HHU President Professor Dr Anja Steinbeck and Professor Dr Gordon A. Awandare, Pro Vice-Chancellor of the University of Ghana, signing the new agreements.

On 23 March, Professor Steinbeck visited the University of Ghana in Accra, with which HHU has maintained links in various academic fields for years. This collaboration has now been formalised and deepened: President Steinbeck and Pro Vice-Chancellor Professor Dr Gordon A. Awandare signed a Memorandum of Understanding (MOU), which lays the foundation for the first partnership between HHU and an African university. At the same time, this represents the first institutionalised collaboration between HHU and a university in the Global South.

Plans are already particularly well established in the area of English Studies – where Professor Dr Birgit Neumann bears responsibility for the collaboration on the HHU side – and in the CEPLAS Cluster of Excellence on Plant Sciences (Plant Biology). The area of Global History is also involved: Professor Dr Stefanie Michels has coordinated Erasmus projects with the University of Ghana for many years and has already established various specialist contacts there. Talks were also held with the Pan African Doctoral Academy (PADA) in Accra.

“With the signing of this partnership, we are sending a clear signal: HHU understands international collaboration not as a one-way street, but rather as a genuinely mutual exchange on an equal footing. Ghana is an important partner for us – both academically and as part of our global responsibility as a university,” says President Professor Anja Steinbeck.

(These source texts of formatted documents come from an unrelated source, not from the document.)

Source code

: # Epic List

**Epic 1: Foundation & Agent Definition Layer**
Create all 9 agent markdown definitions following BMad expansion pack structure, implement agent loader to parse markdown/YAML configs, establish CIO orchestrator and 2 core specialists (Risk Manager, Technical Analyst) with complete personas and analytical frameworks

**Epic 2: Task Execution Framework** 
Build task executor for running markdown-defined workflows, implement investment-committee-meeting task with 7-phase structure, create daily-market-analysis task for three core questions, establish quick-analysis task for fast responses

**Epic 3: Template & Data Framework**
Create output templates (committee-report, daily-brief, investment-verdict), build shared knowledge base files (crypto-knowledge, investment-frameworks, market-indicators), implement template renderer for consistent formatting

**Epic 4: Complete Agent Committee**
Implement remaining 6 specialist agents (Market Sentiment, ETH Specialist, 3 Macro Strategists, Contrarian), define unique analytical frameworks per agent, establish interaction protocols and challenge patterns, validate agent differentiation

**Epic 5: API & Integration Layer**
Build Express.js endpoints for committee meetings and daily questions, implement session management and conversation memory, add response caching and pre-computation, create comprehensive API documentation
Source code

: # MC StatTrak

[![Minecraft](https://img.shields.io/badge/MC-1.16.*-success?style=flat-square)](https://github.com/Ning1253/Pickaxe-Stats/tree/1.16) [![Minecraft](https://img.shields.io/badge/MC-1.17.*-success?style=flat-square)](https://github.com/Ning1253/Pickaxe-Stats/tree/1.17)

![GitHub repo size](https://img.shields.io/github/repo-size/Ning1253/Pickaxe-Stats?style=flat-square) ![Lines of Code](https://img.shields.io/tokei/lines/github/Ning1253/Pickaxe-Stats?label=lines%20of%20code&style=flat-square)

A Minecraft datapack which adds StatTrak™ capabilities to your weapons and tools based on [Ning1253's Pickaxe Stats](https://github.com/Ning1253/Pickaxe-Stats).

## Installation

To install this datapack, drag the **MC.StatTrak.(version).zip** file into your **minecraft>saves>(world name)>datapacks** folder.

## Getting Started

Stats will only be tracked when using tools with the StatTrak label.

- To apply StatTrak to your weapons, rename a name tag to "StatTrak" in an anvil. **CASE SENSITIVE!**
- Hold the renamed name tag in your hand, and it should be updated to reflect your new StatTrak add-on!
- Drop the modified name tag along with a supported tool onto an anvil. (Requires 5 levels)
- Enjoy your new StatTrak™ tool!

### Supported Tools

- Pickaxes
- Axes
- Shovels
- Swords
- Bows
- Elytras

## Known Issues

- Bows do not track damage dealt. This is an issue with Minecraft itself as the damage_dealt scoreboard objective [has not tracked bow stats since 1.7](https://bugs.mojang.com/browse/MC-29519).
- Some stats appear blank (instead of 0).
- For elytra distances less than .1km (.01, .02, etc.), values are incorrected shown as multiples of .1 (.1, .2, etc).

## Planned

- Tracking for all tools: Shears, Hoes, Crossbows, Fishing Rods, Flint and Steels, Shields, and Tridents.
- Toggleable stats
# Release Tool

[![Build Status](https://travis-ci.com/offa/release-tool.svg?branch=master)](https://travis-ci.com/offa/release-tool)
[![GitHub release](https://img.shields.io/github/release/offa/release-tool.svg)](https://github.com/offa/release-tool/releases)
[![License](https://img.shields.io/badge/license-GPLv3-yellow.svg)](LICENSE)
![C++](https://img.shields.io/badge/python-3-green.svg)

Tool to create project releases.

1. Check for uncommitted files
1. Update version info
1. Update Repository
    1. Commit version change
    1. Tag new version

The visit also included a reception at the residence of the German ambassador in Ghana, Frederik Landshöft, which the entire university management delegation attended. Landshöft, who was born in Krefeld, is a HHU alumnus: He completed his bachelor’s degree in Social Sciences in Düsseldorf between 2003 and 2006, and was then involved in a research project funded by the German Research Foundation (DFG) as a student worker from 2005 to 2007 before gaining his master’s degree in International Relations and Development Policy at the University of Duisburg-Essen.

On 25 March, President Steinbeck travelled on to Kumasi, where the Kwame Nkrumah University of Science and Technology (KNUST) is located. HHU and KNUST – more precisely, the Kumasi Centre for Collaborative Research in Tropical Medicine (KCCR) based there – have already worked closely together in the field of tropical medicine for 15 years. President Steinbeck and the Vice-Chancellor of KNUST, Professor Rita Akosua Dickson, have agreed to extend the existing MOU and thus laid a new foundation for the institutional partnership. “Our partnership with KNUST is a perfect example of how sustainable academic cooperation can look. I am delighted that we are now continuing this long-term collaboration together,” says Steinbeck.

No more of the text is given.